Mary Favret, an English professor at Johns Hopkins University, directed her remarks at four main points:

  1. When and how Jane Austen comforted whiteness?
  2. Is Jane Austen taught in HBCUs?
  3. Was there an influence on black writers?
  4. Can we read Jane Austen alongside authors of color?

She analyzed Jane Austen’s “whiteness” and how this “romance of the Anglo-Saxon-ness” pervaded white culture from the United Kingdom to the American colonies. Favret called it, “hashtag #AustenSoWhite” a reference to the social media boycott of the annual Hollywood awards show The Oscars for not including minorities. She asked, “When and how does Austen give comfort to whiteness?” Her main point of criticism circled around how black history was not addressed in Austen’s literature. She said that Austen created “a world where blackness and whiteness are never interrogated…no Ku Klux Klan, no gender and class… [but] heterosexual laws and conjugance, yes.”

Favret turned to historical black colleges and universities (HBCUs) and asked if Austen’s literature was taught to black students. She admitted that she had not found much of anything on whether HBCUs teach Jane Austen as a part of their department coursework, outside of Washington D.C.’s Howard University and Baltimore’s Goucher College. At Howard, “Mr. Darcy has zero appeal” to their students. For those students, “class trumps gender.”
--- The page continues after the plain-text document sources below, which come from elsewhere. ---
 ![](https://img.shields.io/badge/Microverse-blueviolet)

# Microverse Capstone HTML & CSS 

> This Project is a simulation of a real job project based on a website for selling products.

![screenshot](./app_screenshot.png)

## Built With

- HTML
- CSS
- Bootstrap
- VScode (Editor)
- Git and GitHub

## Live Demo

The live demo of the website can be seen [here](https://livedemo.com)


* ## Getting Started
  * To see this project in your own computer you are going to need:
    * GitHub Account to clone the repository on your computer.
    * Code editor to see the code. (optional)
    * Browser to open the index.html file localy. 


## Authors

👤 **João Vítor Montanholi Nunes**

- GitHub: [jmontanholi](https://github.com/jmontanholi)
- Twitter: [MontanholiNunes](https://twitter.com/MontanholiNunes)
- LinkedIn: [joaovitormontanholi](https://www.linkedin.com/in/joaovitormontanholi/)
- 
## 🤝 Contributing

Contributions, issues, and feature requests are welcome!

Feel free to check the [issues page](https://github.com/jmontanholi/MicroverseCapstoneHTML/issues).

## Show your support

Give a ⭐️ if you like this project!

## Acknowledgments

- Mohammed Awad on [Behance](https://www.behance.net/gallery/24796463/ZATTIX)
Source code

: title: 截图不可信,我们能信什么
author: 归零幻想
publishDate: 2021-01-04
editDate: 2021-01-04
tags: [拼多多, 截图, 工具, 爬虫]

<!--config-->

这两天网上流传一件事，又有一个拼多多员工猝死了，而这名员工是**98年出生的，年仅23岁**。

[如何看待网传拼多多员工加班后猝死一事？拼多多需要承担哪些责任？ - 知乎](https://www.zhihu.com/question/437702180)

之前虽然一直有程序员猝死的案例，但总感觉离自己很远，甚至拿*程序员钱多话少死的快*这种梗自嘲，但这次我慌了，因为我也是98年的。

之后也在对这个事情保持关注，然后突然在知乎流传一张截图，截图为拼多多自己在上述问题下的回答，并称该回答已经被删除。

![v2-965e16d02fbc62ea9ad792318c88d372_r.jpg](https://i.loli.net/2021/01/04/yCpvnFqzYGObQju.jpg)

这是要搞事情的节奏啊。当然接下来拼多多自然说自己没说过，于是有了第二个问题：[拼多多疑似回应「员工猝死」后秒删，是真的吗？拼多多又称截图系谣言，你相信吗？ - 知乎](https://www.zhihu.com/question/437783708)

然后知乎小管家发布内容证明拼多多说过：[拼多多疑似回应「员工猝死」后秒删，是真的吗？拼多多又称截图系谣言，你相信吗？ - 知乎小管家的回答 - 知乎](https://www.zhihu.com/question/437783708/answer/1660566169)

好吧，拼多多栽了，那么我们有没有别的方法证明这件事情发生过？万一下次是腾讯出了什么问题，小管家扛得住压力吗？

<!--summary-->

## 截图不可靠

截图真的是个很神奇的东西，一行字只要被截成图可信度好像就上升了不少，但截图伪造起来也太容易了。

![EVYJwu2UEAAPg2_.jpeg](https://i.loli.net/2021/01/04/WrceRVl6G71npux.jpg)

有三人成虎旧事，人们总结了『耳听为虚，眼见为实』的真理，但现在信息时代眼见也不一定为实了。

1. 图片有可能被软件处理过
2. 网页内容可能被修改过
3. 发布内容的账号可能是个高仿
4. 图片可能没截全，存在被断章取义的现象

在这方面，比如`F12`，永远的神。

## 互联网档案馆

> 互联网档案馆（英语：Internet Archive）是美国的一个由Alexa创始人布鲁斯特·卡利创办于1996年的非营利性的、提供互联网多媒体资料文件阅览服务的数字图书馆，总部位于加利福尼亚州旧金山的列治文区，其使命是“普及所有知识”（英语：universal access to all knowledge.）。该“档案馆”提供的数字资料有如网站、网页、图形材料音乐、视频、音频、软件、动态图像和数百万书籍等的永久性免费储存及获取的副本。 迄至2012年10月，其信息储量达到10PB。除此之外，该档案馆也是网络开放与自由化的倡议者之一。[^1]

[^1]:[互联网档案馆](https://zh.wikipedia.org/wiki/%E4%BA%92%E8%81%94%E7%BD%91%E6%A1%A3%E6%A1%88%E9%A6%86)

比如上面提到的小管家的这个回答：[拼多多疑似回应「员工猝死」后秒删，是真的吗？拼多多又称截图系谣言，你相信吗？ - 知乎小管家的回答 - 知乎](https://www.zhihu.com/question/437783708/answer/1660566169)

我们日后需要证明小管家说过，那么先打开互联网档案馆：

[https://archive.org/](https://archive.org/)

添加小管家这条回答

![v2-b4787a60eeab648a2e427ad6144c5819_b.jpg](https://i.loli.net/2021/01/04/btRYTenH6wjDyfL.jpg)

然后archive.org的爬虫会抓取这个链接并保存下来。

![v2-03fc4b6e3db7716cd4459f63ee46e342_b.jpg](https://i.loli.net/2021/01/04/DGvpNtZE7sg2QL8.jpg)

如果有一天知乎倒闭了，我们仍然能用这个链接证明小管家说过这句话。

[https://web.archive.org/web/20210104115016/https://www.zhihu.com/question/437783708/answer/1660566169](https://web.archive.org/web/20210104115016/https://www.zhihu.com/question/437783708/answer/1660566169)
She pointed out, “I know Cornel West is a big fan” of Jane Austen’s work and said that this could help start the “reconsideration of Austen’s legacy among black writers.” Favret then asked, “Does ‘Pride and Prejudice’ signal ‘whiteness’?” She discovered that Frederick Douglass’s North Star newspaper cited Austen’s “Pride and Prejudice” at least eight times, and Douglass referred to it three times in the publication “Christian Recorder.”

Claudia Johnson, an English literature professor at Princeton, insinuated that the past Election Day led to people reading more books to escape the election of the then-President-Elect Donald Trump. She called this escape from reality “transgressive.” She added, “This respite is intensely permeable” and “it really cannot be separated.” Johnson lamented, “We need a respect for facts and fact checking and the disappearance of this in our current political discourse.”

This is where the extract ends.